I’m going to preface this by saying this is probably the angst-iest poem I have ever written. On the one hand, I like the writing. On the other hand, it seems a little pretentious when I myself have never been in a war or lost someone to it.
I am, however, trying to keep a record of my writing, good and bad, and maybe this will resonate with someone more authentically. At the very least, we’re hearing a lot of war talk in the latest election cycle here in the U.S., and I very much hope whoever wins keeps in mind the civilian populace that is bound to exist in the same places that terrorists do.
Am I just one of millions?
Am I part of your analyzed cost?
I’m not a soldier, just cannonfodder.
I’m not a tragedy, just an acceptable loss.
I’m not a martyr, or even a name.
I’m just a pawn in your sick game.
I’m just a number, I’m not a person.
I’m just a death toll as everything worsens.

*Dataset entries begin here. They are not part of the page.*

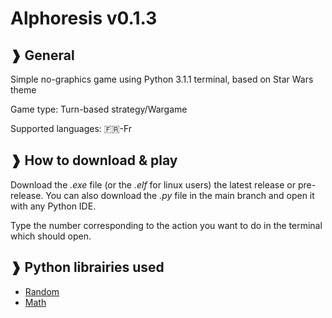 # **Alphoresis v0.1.3**
   

## ❱ **General**

Simple no-graphics game using Python 3.1.1 terminal, based on Star Wars theme

Game type: Turn-based strategy/Wargame

Supported languages: 🇫🇷-Fr

## ❱ **How to download & play**

Download the _.exe_ file (or the _.elf_ for linux users) the latest release or pre-release. You can also download the _.py_ file in the main branch and open it with any Python IDE.

Type the number corresponding to the action you want to do in the terminal which should open.

## ❱ **Python librairies used**

- [Random](https://docs.python.org/3/library/random.html)
- [Math](https://docs.python.org/3/library/math.html)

A simple factor of calculated cost.
And if I die, you say nothing’s lost
It’s all part of your proportional response.
Because I’m a part of your acceptable loss.
You say the good of the many outweighs the good of the few.

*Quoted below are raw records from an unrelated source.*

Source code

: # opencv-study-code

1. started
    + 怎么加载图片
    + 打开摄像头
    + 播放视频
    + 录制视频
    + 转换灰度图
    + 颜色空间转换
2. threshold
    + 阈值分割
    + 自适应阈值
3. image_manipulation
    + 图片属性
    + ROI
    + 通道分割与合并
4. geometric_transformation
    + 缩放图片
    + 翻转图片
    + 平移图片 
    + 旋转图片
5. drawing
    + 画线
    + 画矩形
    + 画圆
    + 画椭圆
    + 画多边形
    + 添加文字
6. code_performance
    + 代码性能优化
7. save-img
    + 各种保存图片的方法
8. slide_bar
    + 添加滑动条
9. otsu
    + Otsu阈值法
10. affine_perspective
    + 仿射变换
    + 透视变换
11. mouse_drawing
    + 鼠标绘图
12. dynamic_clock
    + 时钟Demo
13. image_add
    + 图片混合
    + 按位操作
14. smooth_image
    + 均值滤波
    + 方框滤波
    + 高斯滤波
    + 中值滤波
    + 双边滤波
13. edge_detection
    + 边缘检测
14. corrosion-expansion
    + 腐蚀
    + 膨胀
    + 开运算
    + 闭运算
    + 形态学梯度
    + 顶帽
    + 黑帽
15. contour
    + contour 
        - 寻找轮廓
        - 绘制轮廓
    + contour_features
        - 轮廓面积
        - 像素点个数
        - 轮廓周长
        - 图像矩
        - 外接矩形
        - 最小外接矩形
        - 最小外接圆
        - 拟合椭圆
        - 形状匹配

But what if that “many” didn’t include you?
What if everyone you cared for, all that you knew,
Were the cost, a sacrifice; what if you were the “few”?
Is this sacrifice no longer easy?
Does the size of those numbers finally make you queasy?
As you imagine them, every single face,
Give them your language, your religion, your race.
Don’t make them strangers, but your family and friends.
Would your acceptable loss be so acceptable then?